Posted by on October 27th, 2010 with 18 Comments

Sure, people say that they want more positivity, but negative topics are apparently are far more likely to spark conversation. My Tabletopocalypse Now post has 70-odd comments here at the blog (more than I’ve ever seen for any other post), as well as extensive (and varying degrees of ridiculous/frustrating/infuriating) discussions at RPGnet, ENWorld, The RPGsite, Circvs Maximvs, RPGgeek, and dozens of blogs.

I figured that there would be some hullaballoo over my post — I said as much in the post which preceded it. I completely underestimated the level of vitriol.

My take-aways from this:

  • Some folks really don’t like it when you contradict their established beliefs. To the point of irrationality. They take it as an attack on their person-hood, even when no such attack could be reasonably inferred. The clearer you make your case, the less they like it. I stated my opinions, and gave my reasons. I even prefaced by saying it was nothing more than my attempt to put down some thoughts that had crystalized during a conversation with a friend. You’d think I’d killed their dog.

  • Malcolm Sheppard posted a follow-up blog post with some pretty compelling evidence in the form of data from Google Trends. The result? Relative silence, in favor of continued defense of “the hobby” from my apparent claims of its impending demise (never mind that I explicitly was talking about the industry). The trends data can’t be refuted with anecdotal claims, so it’s far easier to continue to bash away at the strawman, I guess.

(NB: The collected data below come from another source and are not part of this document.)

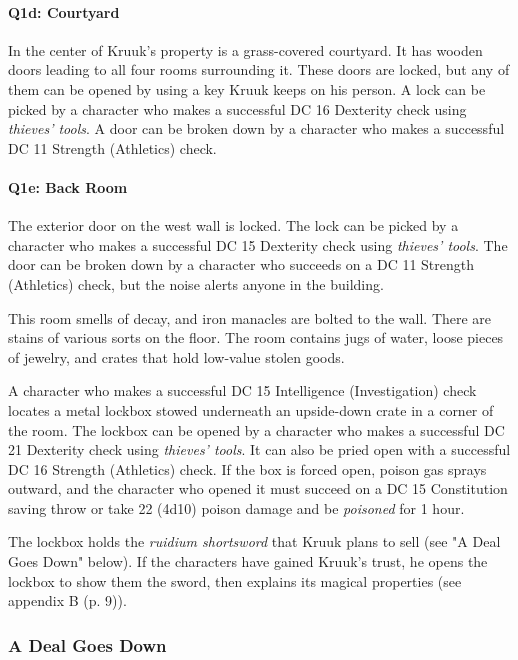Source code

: \documentclass[a4paper, 11pt, bg=full, twocolumn, nooutline]{dndbook}
\begin{document}
\paragraph{Q1d: Courtyard}

In the center of Kruuk's property is a grass-covered courtyard. It has wooden doors leading to all four rooms surrounding it. These doors are locked, but any of them can be opened by using a key Kruuk keeps on his person. A lock can be picked by a character who makes a successful DC 16 Dexterity check using \textit{thieves' tools}. A door can be broken down by a character who makes a successful DC 11 Strength (Athletics) check.

\paragraph{Q1e: Back Room}

The exterior door on the west wall is locked. The lock can be picked by a character who makes a successful DC 15 Dexterity check using \textit{thieves' tools}. The door can be broken down by a character who succeeds on a DC 11 Strength (Athletics) check, but the noise alerts anyone in the building.

This room smells of decay, and iron manacles are bolted to the wall. There are stains of various sorts on the floor. The room contains jugs of water, loose pieces of jewelry, and crates that hold low-value stolen goods.

A character who makes a successful DC 15 Intelligence (Investigation) check locates a metal lockbox stowed underneath an upside-down crate in a corner of the room. The lockbox can be opened by a character who makes a successful DC 21 Dexterity check using \textit{thieves' tools}. It can also be pried open with a successful DC 16 Strength (Athletics) check. If the box is forced open, poison gas sprays outward, and the character who opened it must succeed on a DC 15 Constitution saving throw or take 22 (4d10) poison damage and be \textit{poisoned} for 1 hour.

The lockbox holds the \textit{ruidium shortsword} that Kruuk plans to sell (see "A Deal Goes Down" below). If the characters have gained Kruuk's trust, he opens the lockbox to show them the sword, then explains its magical properties (see appendix B (p. 9)).

\subsubsection{A Deal Goes Down}
\end{document}
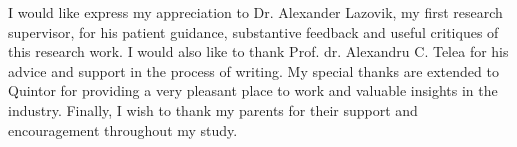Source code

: 
I would like express my appreciation to Dr. Alexander Lazovik, my first research supervisor, for his patient guidance, substantive feedback and useful critiques of this research work. I would also like to thank Prof. dr. Alexandru C. Telea for his advice and support in the process of writing. My special thanks are extended to Quintor for providing a very pleasant place to work and valuable insights in the industry. Finally, I wish to thank my parents for their support and encouragement throughout my study.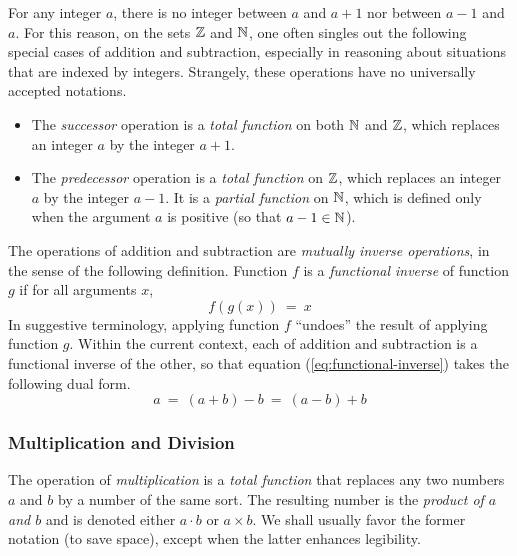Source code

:  
For any integer $a$, there is no integer between $a$ and $a+1$ nor between $a-1$ and $a$. For this reason, on the sets $\mathbb{Z}$ and $\mathbb{N}$, one often singles out the following special cases of addition and subtraction, especially in reasoning about situations that are indexed by integers.  Strangely, these operations have no universally accepted notations.
\begin{itemize}
\item
The {\it successor} operation is a {\em total function} on both $\mathbb{N}$ and $\mathbb{Z}$, which replaces an
integer $a$ by the integer $a+1$.
\item
The {\it predecessor} operation is a {\em total function} on $\mathbb{Z}$, which replaces an integer $a$ by the integer $a-1$.  It is a {\em partial function} on $\mathbb{N}$, which is defined only when the argument $a$ is positive (so that $a-1 \in \mathbb{N}$).
\end{itemize}

\smallskip

The operations of addition and subtraction are {\em mutually inverse operations}, in the sense of the following definition.  Function $f$ is a {\it functional inverse} of function $g$ if for all arguments $x$,
\begin{equation}
\label{eq:functional-inverse}
f(g(x)) \ = \ x
\end{equation}
In suggestive terminology, applying function $f$ ``undoes'' the result of applying function $g$.  Within the current context, each of addition and subtraction is a functional inverse of the other, so that equation (\ref{eq:functional-inverse}) takes the following dual form.
\[ a \ = \ (a+b) -b \ = \ (a-b) +b \]

\subsubsection{Multiplication and Division}
 
 
 

The operation of {\it multiplication} is a {\em total function} that replaces any two numbers $a$ and $b$ by a number of the same sort.  The resulting number is the {\em product of $a$ and $b$} and is denoted either $a \cdot b$  or $a \times b$.  We shall usually favor the former notation (to save space), except when the latter enhances legibility.

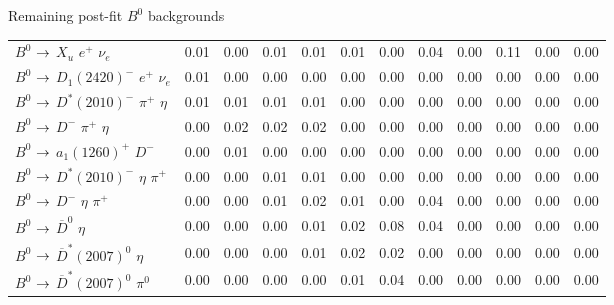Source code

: \documentclass[xcolor=dvipsnames]{beamer}
\begin{document}
\begin{frame}{Remaining post-fit $B^0$ backgrounds}
{{\begin{tabular}{lrrrrrrrrrrr}
      $B^{0}$ $\rightarrow$ $X_u$ $e^{+}$ $\nu_{e}$                     &         0.01 &         0.00 &         0.01 &         0.01 &         0.01 &         0.00 &         0.04 &         0.00 &         0.11 &         0.00 &         0.00 \\
      $B^{0}$ $\rightarrow$ $D_{1}(2420)^{-}$ $e^{+}$ $\nu_{e}$       &         0.01 &         0.00 &         0.00 &         0.00 &         0.00 &         0.00 &         0.00 &         0.00 &         0.00 &         0.00 &         0.00 \\
      $B^{0}$ $\rightarrow$ $D^{*}(2010)^{-}$ $\pi^{+}$ $\eta$        &         0.01 &         0.01 &         0.01 &         0.01 &         0.00 &         0.00 &         0.00 &         0.00 &         0.00 &         0.00 &         0.00 \\
      $B^{0}$ $\rightarrow$ $D^{-}$ $\pi^{+}$ $\eta$                  &         0.00 &         0.02 &         0.02 &         0.02 &         0.00 &         0.00 &         0.00 &         0.00 &         0.00 &         0.00 &         0.00 \\
      $B^{0}$ $\rightarrow$ $a_{1}(1260)^{+}$ $D^{-}$                 &         0.00 &         0.01 &         0.00 &         0.00 &         0.00 &         0.00 &         0.00 &         0.00 &         0.00 &         0.00 &         0.00 \\
      $B^{0}$ $\rightarrow$ $D^{*}(2010)^{-}$ $\eta$ $\pi^{+}$        &         0.00 &         0.00 &         0.01 &         0.01 &         0.00 &         0.00 &         0.00 &         0.00 &         0.00 &         0.00 &         0.00 \\
      $B^{0}$ $\rightarrow$ $D^{-}$ $\eta$ $\pi^{+}$                  &         0.00 &         0.00 &         0.01 &         0.02 &         0.01 &         0.00 &         0.04 &         0.00 &         0.00 &         0.00 &         0.00 \\
      $B^{0}$ $\rightarrow$ $\overline{D}^{0}$ $\eta$                 &         0.00 &         0.00 &         0.00 &         0.01 &         0.02 &         0.08 &         0.04 &         0.00 &         0.00 &         0.00 &         0.00 \\
      $B^{0}$ $\rightarrow$ $\overline{D}^{*}(2007)^{0}$ $\eta$       &         0.00 &         0.00 &         0.00 &         0.01 &         0.02 &         0.02 &         0.00 &         0.00 &         0.00 &         0.00 &         0.00 \\
      $B^{0}$ $\rightarrow$ $\overline{D}^{*}(2007)^{0}$ $\pi^{0}$    &         0.00 &         0.00 &         0.00 &         0.00 &         0.01 &         0.04 &         0.00 &         0.00 &         0.00 &         0.00 &         0.00 \\

\end{tabular}}}
\end{frame}
\end{document}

  • A lot of references to this being an example of my “usual M.O.” or “yet again” or “par for the course” — apparently there is a perception out there of me being some kind of street-corner harbinger for years and years. Trying to wrap my head around this one. I can only guess that my statements of “hey guys, things are changing, and we could all make some pretty sweet money if we changed with them” gets translated by some as “DOOOOOM! DOOOOOOOOM! The End is Nigh!” I honestly don’t get it.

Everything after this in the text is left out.